Repeat exactly the lines from the start of the entries below through the line containing "por padrão Mensal|SIM|". Omit the rest.
━━━ Stored data
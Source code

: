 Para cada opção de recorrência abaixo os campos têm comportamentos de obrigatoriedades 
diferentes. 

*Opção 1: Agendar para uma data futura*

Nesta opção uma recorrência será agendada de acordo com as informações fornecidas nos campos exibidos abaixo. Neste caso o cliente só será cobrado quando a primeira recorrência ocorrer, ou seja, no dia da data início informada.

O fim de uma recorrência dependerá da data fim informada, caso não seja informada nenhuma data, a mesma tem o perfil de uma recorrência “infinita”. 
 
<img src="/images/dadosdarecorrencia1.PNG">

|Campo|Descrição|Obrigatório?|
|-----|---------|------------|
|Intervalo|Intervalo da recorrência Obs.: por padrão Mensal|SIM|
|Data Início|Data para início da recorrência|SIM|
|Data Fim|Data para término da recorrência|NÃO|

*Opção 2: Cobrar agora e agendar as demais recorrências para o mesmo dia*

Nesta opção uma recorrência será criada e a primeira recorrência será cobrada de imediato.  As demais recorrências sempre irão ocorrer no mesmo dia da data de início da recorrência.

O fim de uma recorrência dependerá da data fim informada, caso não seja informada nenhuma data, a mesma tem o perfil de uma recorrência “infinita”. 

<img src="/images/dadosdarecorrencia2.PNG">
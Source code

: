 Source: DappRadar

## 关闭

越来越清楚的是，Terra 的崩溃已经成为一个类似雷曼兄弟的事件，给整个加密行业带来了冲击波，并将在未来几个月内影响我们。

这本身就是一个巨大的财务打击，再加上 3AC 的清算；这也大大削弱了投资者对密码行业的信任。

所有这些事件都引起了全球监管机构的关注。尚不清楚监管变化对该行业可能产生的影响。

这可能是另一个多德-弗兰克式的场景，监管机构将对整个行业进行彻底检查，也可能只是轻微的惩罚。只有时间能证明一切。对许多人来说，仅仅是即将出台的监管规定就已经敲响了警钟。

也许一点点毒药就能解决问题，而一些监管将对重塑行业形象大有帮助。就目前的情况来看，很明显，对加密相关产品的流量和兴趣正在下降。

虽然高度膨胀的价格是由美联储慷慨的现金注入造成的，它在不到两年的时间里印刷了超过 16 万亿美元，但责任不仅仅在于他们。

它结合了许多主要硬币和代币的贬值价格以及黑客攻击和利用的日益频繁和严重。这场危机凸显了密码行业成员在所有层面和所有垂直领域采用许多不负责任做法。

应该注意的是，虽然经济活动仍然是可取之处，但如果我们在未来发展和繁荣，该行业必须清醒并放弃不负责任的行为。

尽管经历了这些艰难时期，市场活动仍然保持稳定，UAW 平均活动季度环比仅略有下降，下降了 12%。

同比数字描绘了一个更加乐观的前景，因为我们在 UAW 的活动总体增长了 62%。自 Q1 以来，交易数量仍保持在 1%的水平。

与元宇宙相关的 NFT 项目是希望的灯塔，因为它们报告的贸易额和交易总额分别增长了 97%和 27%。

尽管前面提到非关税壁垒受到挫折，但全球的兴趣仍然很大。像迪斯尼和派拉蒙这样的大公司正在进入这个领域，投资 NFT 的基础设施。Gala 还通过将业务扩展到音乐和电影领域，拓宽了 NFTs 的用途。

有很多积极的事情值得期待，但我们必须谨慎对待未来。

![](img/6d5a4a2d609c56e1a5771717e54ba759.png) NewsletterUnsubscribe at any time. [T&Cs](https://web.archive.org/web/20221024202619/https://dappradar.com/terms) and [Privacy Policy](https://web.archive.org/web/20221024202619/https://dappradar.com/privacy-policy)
━━━━━━
Written answer.
Source code

: Para cada opção de recorrência abaixo os campos têm comportamentos de obrigatoriedades 
diferentes. 

*Opção 1: Agendar para uma data futura*

Nesta opção uma recorrência será agendada de acordo com as informações fornecidas nos campos exibidos abaixo. Neste caso o cliente só será cobrado quando a primeira recorrência ocorrer, ou seja, no dia da data início informada.

O fim de uma recorrência dependerá da data fim informada, caso não seja informada nenhuma data, a mesma tem o perfil de uma recorrência “infinita”. 
 
<img src="/images/dadosdarecorrencia1.PNG">

|Campo|Descrição|Obrigatório?|
|-----|---------|------------|
|Intervalo|Intervalo da recorrência Obs.: por padrão Mensal|SIM|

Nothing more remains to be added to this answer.